PROBLEM DETAILS:
For the string "views", search the entries below and copy every line where it appears.

DATA below:

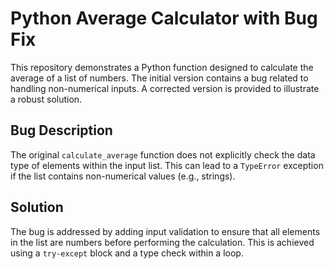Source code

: # Python Average Calculator with Bug Fix

This repository demonstrates a Python function designed to calculate the average of a list of numbers.  The initial version contains a bug related to handling non-numerical inputs. A corrected version is provided to illustrate a robust solution.

## Bug Description

The original `calculate_average` function does not explicitly check the data type of elements within the input list. This can lead to a `TypeError` exception if the list contains non-numerical values (e.g., strings).

## Solution

The bug is addressed by adding input validation to ensure that all elements in the list are numbers before performing the calculation. This is achieved using a `try-except` block and a type check within a loop.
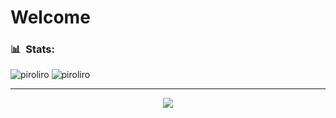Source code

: <h1>Welcome</h1>

<h3> 📊 &nbsp;Stats:</h3>

<img src="https://github-readme-stats.vercel.app/api?username=srpiroliro&show_icons=true&theme=chartreuse-dark&count_private=true" alt="piroliro"/>
<img src="https://github-readme-stats.vercel.app/api/top-langs/?username=srpiroliro&theme=chartreuse-dark&layout=compact" alt="piroliro"/>


---

<p align="center"> <img src="https://komarev.com/ghpvc/?username=srpiroliro"/> </p>
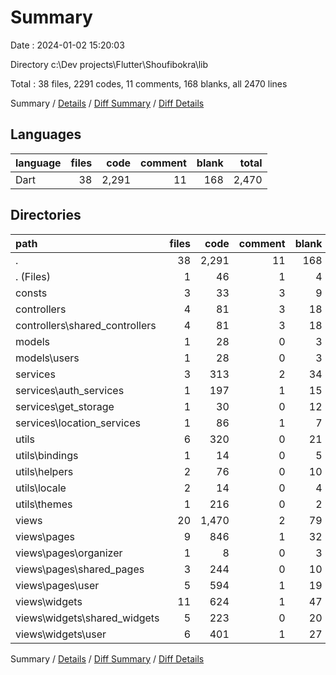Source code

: # Summary

Date : 2024-01-02 15:20:03

Directory c:\\Dev projects\\Flutter\\Shoufibokra\\lib

Total : 38 files,  2291 codes, 11 comments, 168 blanks, all 2470 lines

Summary / [Details](details.md) / [Diff Summary](diff.md) / [Diff Details](diff-details.md)

## Languages
| language | files | code | comment | blank | total |
| :--- | ---: | ---: | ---: | ---: | ---: |
| Dart | 38 | 2,291 | 11 | 168 | 2,470 |

## Directories
| path | files | code | comment | blank | total |
| :--- | ---: | ---: | ---: | ---: | ---: |
| . | 38 | 2,291 | 11 | 168 | 2,470 |
| . (Files) | 1 | 46 | 1 | 4 | 51 |
| consts | 3 | 33 | 3 | 9 | 45 |
| controllers | 4 | 81 | 3 | 18 | 102 |
| controllers\\shared_controllers | 4 | 81 | 3 | 18 | 102 |
| models | 1 | 28 | 0 | 3 | 31 |
| models\\users | 1 | 28 | 0 | 3 | 31 |
| services | 3 | 313 | 2 | 34 | 349 |
| services\\auth_services | 1 | 197 | 1 | 15 | 213 |
| services\\get_storage | 1 | 30 | 0 | 12 | 42 |
| services\\location_services | 1 | 86 | 1 | 7 | 94 |
| utils | 6 | 320 | 0 | 21 | 341 |
| utils\\bindings | 1 | 14 | 0 | 5 | 19 |
| utils\\helpers | 2 | 76 | 0 | 10 | 86 |
| utils\\locale | 2 | 14 | 0 | 4 | 18 |
| utils\\themes | 1 | 216 | 0 | 2 | 218 |
| views | 20 | 1,470 | 2 | 79 | 1,551 |
| views\\pages | 9 | 846 | 1 | 32 | 879 |
| views\\pages\\organizer | 1 | 8 | 0 | 3 | 11 |
| views\\pages\\shared_pages | 3 | 244 | 0 | 10 | 254 |
| views\\pages\\user | 5 | 594 | 1 | 19 | 614 |
| views\\widgets | 11 | 624 | 1 | 47 | 672 |
| views\\widgets\\shared_widgets | 5 | 223 | 0 | 20 | 243 |
| views\\widgets\\user | 6 | 401 | 1 | 27 | 429 |

Summary / [Details](details.md) / [Diff Summary](diff.md) / [Diff Details](diff-details.md)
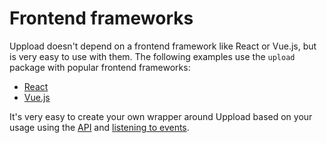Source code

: # Frontend frameworks

Uppload doesn't depend on a frontend framework like React or Vue.js, but is very easy to use with them. The following examples use the `upload` package with popular frontend frameworks:

- [React](https://codesandbox.io/s/ecstatic-lake-9kqgo)
- [Vue.js](https://codesandbox.io/s/uppload-vue-6i393)

It's very easy to create your own wrapper around Uppload based on your usage using the [API](/api) and [listening to events](/listening-to-events).
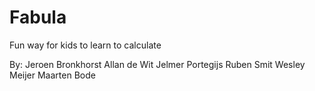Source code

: # Fabula
Fun way for kids to learn to calculate

By:
Jeroen Bronkhorst
Allan de Wit
Jelmer Portegijs
Ruben Smit
Wesley Meijer
Maarten Bode
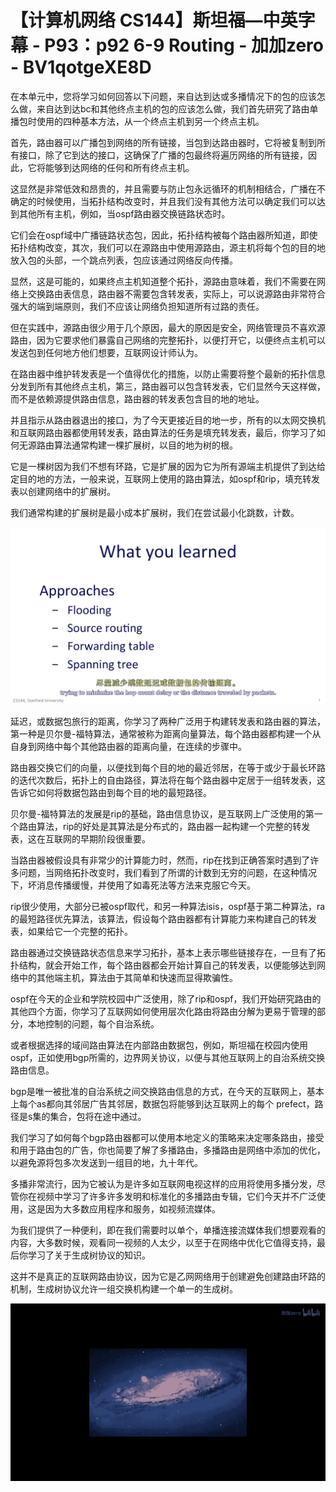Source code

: # 【计算机网络 CS144】斯坦福—中英字幕 - P93：p92 6-9 Routing - 加加zero - BV1qotgeXE8D

在本单元中，您将学习如何回答以下问题，来自达到达或多播情况下的包的应该怎么做，来自达到达bc和其他终点主机的包的应该怎么做，我们首先研究了路由单播包时使用的四种基本方法，从一个终点主机到另一个终点主机。

首先，路由器可以广播包到网络的所有链接，当包到达路由器时，它将被复制到所有接口，除了它到达的接口，这确保了广播的包最终将遍历网络的所有链接，因此，它将能够到达网络的任何和所有终点主机。

这显然是非常低效和昂贵的，并且需要与防止包永远循环的机制相结合，广播在不确定的时候使用，当拓扑结构改变时，并且我们没有其他方法可以确定我们可以达到其他所有主机，例如，当ospf路由器交换链路状态时。

它们会在ospf域中广播链路状态包，因此，拓扑结构被每个路由器所知道，即使拓扑结构改变，其次，我们可以在源路由中使用源路由，源主机将每个包的目的地放入包的头部，一个跳点列表，包应该通过网络反向传播。

显然，这是可能的，如果终点主机知道整个拓扑，源路由意味着，我们不需要在网络上交换路由表信息，路由器不需要包含转发表，实际上，可以说源路由非常符合强大的端到端原则，我们不应该让网络负担知道所有过路的责任。

但在实践中，源路由很少用于几个原因，最大的原因是安全，网络管理员不喜欢源路由，因为它要求他们暴露自己网络的完整拓扑，以便打开它，以便终点主机可以发送包到任何地方他们想要，互联网设计师认为。

在路由器中维护转发表是一个值得优化的措施，以防止需要将整个最新的拓扑信息分发到所有其他终点主机，第三，路由器可以包含转发表，它们显然今天这样做，而不是依赖源提供路由信息，路由器的转发表包含目的地的地址。

并且指示从路由器退出的接口，为了今天更接近目的地一步，所有的以太网交换机和互联网路由器都使用转发表，路由算法的任务是填充转发表，最后，你学习了如何无源路由算法通常构建一棵扩展树，以目的地为树的根。

它是一棵树因为我们不想有环路，它是扩展的因为它为所有源端主机提供了到达给定目的地的方法，一般来说，互联网上使用的路由算法，如ospf和rip，填充转发表以创建网络中的扩展树。

我们通常构建的扩展树是最小成本扩展树，我们在尝试最小化跳数，计数。

![](img/cd1e5e1067a99fad8fee8b1706b96d45_1.png)

延迟，或数据包旅行的距离，你学习了两种广泛用于构建转发表和路由器的算法，第一种是贝尔曼-福特算法，通常被称为距离向量算法，每个路由器都构建一个从自身到网络中每个其他路由器的距离向量，在连续的步骤中。

路由器交换它们的向量，以便找到每个目的地的最近邻居，在等于或少于最长环路的迭代次数后，拓扑上的自由路径，算法将在每个路由器中定居于一组转发表，这告诉它如何将数据包路由到每个目的地的最短路径。

贝尔曼-福特算法的发展是rip的基础，路由信息协议，是互联网上广泛使用的第一个路由算法，rip的好处是其算法是分布式的，路由器一起构建一个完整的转发表，这在互联网的早期阶段很重要。

当路由器被假设具有非常少的计算能力时，然而，rip在找到正确答案时遇到了许多问题，当网络拓扑改变时，我们看到了所谓的计数到无穷的问题，在这种情况下，坏消息传播缓慢，并使用了如毒死法等方法来克服它今天。

rip很少使用，大部分已被ospf取代，和另一种算法isis，ospf基于第二种算法，ra的最短路径优先算法，该算法，假设每个路由器都有计算能力来构建自己的转发表，如果给它一个完整的拓扑。

路由器通过交换链路状态信息来学习拓扑，基本上表示哪些链接存在，一旦有了拓扑结构，就会开始工作，每个路由器都会开始计算自己的转发表，以便能够达到网络中的其他端主机，算法由于其简单和快速而显得欺骗性。

ospf在今天的企业和学院校园中广泛使用，除了rip和ospf，我们开始研究路由的其他四个方面，你学习了互联网如何使用层次化路由将路由分解为更易于管理的部分，本地控制的问题，每个自治系统。

或者根据选择的域间路由算法在内部路由数据包，例如，斯坦福在校园内使用ospf，正如使用bgp所需的，边界网关协议，以便与其他互联网上的自治系统交换路由信息。

bgp是唯一被批准的自治系统之间交换路由信息的方式，在今天的互联网上，基本上每个as都向其邻居广告其邻居，数据包将能够到达互联网上的每个 prefect，路径是s集的集合，包将在途中通过。

我们学习了如何每个bgp路由器都可以使用本地定义的策略来决定哪条路由，接受和用于路由包的广告，你也简要了解了多播路由，多播路由是网络中添加的优化，以避免源将包多次发送到一组目的地，九十年代。

多播非常流行，因为它被认为是许多如互联网电视这样的应用将使用多播分发，尽管你在视频中学习了许多许多发明和标准化的多播路由专辑，它们今天并不广泛使用，这是因为大多数应用程序和服务，如视频流媒体。

为我们提供了一种便利，即在我们需要时以单个，单播连接流媒体我们想要观看的内容，大多数时候，观看同一视频的人太少，以至于在网络中优化它值得支持，最后你学习了关于生成树协议的知识。

这并不是真正的互联网路由协议，因为它是乙网网络用于创建避免创建路由环路的机制，生成树协议允许一组交换机构建一个单一的生成树。



![](img/cd1e5e1067a99fad8fee8b1706b96d45_3.png)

End of DATA.

ANSWER AREA:
| views | 20 | 1,470 | 2 | 79 | 1,551 |
| views\\pages | 9 | 846 | 1 | 32 | 879 |
| views\\pages\\organizer | 1 | 8 | 0 | 3 | 11 |
| views\\pages\\shared_pages | 3 | 244 | 0 | 10 | 254 |
| views\\pages\\user | 5 | 594 | 1 | 19 | 614 |
| views\\widgets | 11 | 624 | 1 | 47 | 672 |
| views\\widgets\\shared_widgets | 5 | 223 | 0 | 20 | 243 |
| views\\widgets\\user | 6 | 401 | 1 | 27 | 429 |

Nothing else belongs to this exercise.